*Directions for this task*
Return the whole listing exactly as written.

* * *

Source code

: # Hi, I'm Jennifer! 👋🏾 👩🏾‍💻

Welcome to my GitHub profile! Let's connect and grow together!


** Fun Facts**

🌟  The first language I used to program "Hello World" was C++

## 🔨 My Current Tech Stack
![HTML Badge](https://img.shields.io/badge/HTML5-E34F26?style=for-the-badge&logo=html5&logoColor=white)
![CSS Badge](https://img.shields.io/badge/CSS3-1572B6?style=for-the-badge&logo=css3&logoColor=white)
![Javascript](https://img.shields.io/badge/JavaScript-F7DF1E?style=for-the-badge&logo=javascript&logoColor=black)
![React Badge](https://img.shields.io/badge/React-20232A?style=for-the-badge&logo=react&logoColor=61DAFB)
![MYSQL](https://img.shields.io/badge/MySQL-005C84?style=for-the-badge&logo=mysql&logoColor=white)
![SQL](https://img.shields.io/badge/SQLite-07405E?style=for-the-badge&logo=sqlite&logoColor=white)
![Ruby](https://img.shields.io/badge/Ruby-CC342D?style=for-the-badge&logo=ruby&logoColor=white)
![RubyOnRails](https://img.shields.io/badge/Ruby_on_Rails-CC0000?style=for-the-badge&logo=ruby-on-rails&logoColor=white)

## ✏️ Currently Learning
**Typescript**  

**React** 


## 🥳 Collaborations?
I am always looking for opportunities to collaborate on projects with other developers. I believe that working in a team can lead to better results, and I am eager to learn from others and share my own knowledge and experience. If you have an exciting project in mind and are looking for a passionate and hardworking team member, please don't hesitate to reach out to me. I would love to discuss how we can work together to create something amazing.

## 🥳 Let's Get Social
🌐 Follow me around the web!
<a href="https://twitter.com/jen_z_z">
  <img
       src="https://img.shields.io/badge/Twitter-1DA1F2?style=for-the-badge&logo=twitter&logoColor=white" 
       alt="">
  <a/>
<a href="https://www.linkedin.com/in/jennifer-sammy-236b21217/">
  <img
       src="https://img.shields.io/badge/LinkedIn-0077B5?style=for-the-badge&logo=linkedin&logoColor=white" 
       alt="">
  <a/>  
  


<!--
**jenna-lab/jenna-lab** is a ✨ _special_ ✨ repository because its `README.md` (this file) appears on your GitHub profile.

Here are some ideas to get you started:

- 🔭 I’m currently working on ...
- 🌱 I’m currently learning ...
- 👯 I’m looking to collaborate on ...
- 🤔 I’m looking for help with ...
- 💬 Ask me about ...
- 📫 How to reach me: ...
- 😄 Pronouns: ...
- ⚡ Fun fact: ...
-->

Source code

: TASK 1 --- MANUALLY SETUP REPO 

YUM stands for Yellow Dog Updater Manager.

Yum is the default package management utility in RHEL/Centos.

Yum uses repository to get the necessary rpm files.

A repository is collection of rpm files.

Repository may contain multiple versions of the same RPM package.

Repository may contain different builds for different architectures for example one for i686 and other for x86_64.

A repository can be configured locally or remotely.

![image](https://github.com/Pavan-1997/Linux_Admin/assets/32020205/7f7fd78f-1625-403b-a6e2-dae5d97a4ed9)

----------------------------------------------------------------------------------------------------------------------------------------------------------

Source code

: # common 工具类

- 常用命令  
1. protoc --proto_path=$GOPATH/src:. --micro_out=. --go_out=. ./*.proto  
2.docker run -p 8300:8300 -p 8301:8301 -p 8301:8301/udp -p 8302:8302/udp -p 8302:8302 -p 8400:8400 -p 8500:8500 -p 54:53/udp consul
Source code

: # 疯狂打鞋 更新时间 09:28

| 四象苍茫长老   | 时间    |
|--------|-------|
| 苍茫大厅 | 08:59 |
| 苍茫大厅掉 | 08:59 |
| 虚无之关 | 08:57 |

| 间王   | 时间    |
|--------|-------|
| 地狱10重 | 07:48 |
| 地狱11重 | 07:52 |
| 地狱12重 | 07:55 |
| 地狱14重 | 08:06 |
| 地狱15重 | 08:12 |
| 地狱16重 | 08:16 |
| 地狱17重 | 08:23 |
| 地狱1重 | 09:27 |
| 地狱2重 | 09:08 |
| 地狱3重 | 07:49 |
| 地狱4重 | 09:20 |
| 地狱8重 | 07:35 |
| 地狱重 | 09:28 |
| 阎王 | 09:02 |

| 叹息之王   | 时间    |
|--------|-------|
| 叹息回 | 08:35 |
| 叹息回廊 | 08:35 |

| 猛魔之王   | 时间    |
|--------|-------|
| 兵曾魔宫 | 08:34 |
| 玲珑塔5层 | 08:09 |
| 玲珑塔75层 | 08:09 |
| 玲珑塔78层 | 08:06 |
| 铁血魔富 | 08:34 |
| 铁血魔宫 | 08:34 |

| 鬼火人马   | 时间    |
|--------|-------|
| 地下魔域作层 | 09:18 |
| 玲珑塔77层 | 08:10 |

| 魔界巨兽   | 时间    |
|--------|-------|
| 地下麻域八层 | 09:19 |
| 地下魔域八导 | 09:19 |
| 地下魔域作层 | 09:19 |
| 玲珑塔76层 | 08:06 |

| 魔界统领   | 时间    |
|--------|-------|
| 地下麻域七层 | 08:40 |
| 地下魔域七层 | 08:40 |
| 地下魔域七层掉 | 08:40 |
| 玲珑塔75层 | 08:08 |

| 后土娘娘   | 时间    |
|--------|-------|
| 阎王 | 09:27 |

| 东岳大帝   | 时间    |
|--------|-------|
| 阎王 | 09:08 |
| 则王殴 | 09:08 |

* * *

*Written response*
Source code

: # Hi, I'm Jennifer! 👋🏾 👩🏾‍💻

Welcome to my GitHub profile! Let's connect and grow together!


** Fun Facts**

🌟  The first language I used to program "Hello World" was C++

## 🔨 My Current Tech Stack
![HTML Badge](https://img.shields.io/badge/HTML5-E34F26?style=for-the-badge&logo=html5&logoColor=white)
![CSS Badge](https://img.shields.io/badge/CSS3-1572B6?style=for-the-badge&logo=css3&logoColor=white)
![Javascript](https://img.shields.io/badge/JavaScript-F7DF1E?style=for-the-badge&logo=javascript&logoColor=black)
![React Badge](https://img.shields.io/badge/React-20232A?style=for-the-badge&logo=react&logoColor=61DAFB)
![MYSQL](https://img.shields.io/badge/MySQL-005C84?style=for-the-badge&logo=mysql&logoColor=white)
![SQL](https://img.shields.io/badge/SQLite-07405E?style=for-the-badge&logo=sqlite&logoColor=white)
![Ruby](https://img.shields.io/badge/Ruby-CC342D?style=for-the-badge&logo=ruby&logoColor=white)
![RubyOnRails](https://img.shields.io/badge/Ruby_on_Rails-CC0000?style=for-the-badge&logo=ruby-on-rails&logoColor=white)

## ✏️ Currently Learning
**Typescript**  

**React** 


## 🥳 Collaborations?
I am always looking for opportunities to collaborate on projects with other developers. I believe that working in a team can lead to better results, and I am eager to learn from others and share my own knowledge and experience. If you have an exciting project in mind and are looking for a passionate and hardworking team member, please don't hesitate to reach out to me. I would love to discuss how we can work together to create something amazing.

## 🥳 Let's Get Social
🌐 Follow me around the web!
<a href="https://twitter.com/jen_z_z">
  <img
       src="https://img.shields.io/badge/Twitter-1DA1F2?style=for-the-badge&logo=twitter&logoColor=white" 
       alt="">
  <a/>
<a href="https://www.linkedin.com/in/jennifer-sammy-236b21217/">
  <img
       src="https://img.shields.io/badge/LinkedIn-0077B5?style=for-the-badge&logo=linkedin&logoColor=white" 
       alt="">
  <a/>  
  


<!--
**jenna-lab/jenna-lab** is a ✨ _special_ ✨ repository because its `README.md` (this file) appears on your GitHub profile.

Here are some ideas to get you started:

- 🔭 I’m currently working on ...
- 🌱 I’m currently learning ...
- 👯 I’m looking to collaborate on ...
- 🤔 I’m looking for help with ...
- 💬 Ask me about ...
- 📫 How to reach me: ...
- 😄 Pronouns: ...
- ⚡ Fun fact: ...
-->

Source code

: TASK 1 --- MANUALLY SETUP REPO 

YUM stands for Yellow Dog Updater Manager.

Yum is the default package management utility in RHEL/Centos.

Yum uses repository to get the necessary rpm files.

A repository is collection of rpm files.

Repository may contain multiple versions of the same RPM package.

Repository may contain different builds for different architectures for example one for i686 and other for x86_64.

A repository can be configured locally or remotely.

![image](https://github.com/Pavan-1997/Linux_Admin/assets/32020205/7f7fd78f-1625-403b-a6e2-dae5d97a4ed9)

----------------------------------------------------------------------------------------------------------------------------------------------------------

Source code

: # common 工具类

- 常用命令  
1. protoc --proto_path=$GOPATH/src:. --micro_out=. --go_out=. ./*.proto  
2.docker run -p 8300:8300 -p 8301:8301 -p 8301:8301/udp -p 8302:8302/udp -p 8302:8302 -p 8400:8400 -p 8500:8500 -p 54:53/udp consul
Source code

: # 疯狂打鞋 更新时间 09:28

| 四象苍茫长老   | 时间    |
|--------|-------|
| 苍茫大厅 | 08:59 |
| 苍茫大厅掉 | 08:59 |
| 虚无之关 | 08:57 |

| 间王   | 时间    |
|--------|-------|
| 地狱10重 | 07:48 |
| 地狱11重 | 07:52 |
| 地狱12重 | 07:55 |
| 地狱14重 | 08:06 |
| 地狱15重 | 08:12 |
| 地狱16重 | 08:16 |
| 地狱17重 | 08:23 |
| 地狱1重 | 09:27 |
| 地狱2重 | 09:08 |
| 地狱3重 | 07:49 |
| 地狱4重 | 09:20 |
| 地狱8重 | 07:35 |
| 地狱重 | 09:28 |
| 阎王 | 09:02 |

| 叹息之王   | 时间    |
|--------|-------|
| 叹息回 | 08:35 |
| 叹息回廊 | 08:35 |

| 猛魔之王   | 时间    |
|--------|-------|
| 兵曾魔宫 | 08:34 |
| 玲珑塔5层 | 08:09 |
| 玲珑塔75层 | 08:09 |
| 玲珑塔78层 | 08:06 |
| 铁血魔富 | 08:34 |
| 铁血魔宫 | 08:34 |

| 鬼火人马   | 时间    |
|--------|-------|
| 地下魔域作层 | 09:18 |
| 玲珑塔77层 | 08:10 |

| 魔界巨兽   | 时间    |
|--------|-------|
| 地下麻域八层 | 09:19 |
| 地下魔域八导 | 09:19 |
| 地下魔域作层 | 09:19 |
| 玲珑塔76层 | 08:06 |

| 魔界统领   | 时间    |
|--------|-------|
| 地下麻域七层 | 08:40 |
| 地下魔域七层 | 08:40 |
| 地下魔域七层掉 | 08:40 |
| 玲珑塔75层 | 08:08 |

| 后土娘娘   | 时间    |
|--------|-------|
| 阎王 | 09:27 |

| 东岳大帝   | 时间    |
|--------|-------|
| 阎王 | 09:08 |
| 则王殴 | 09:08 |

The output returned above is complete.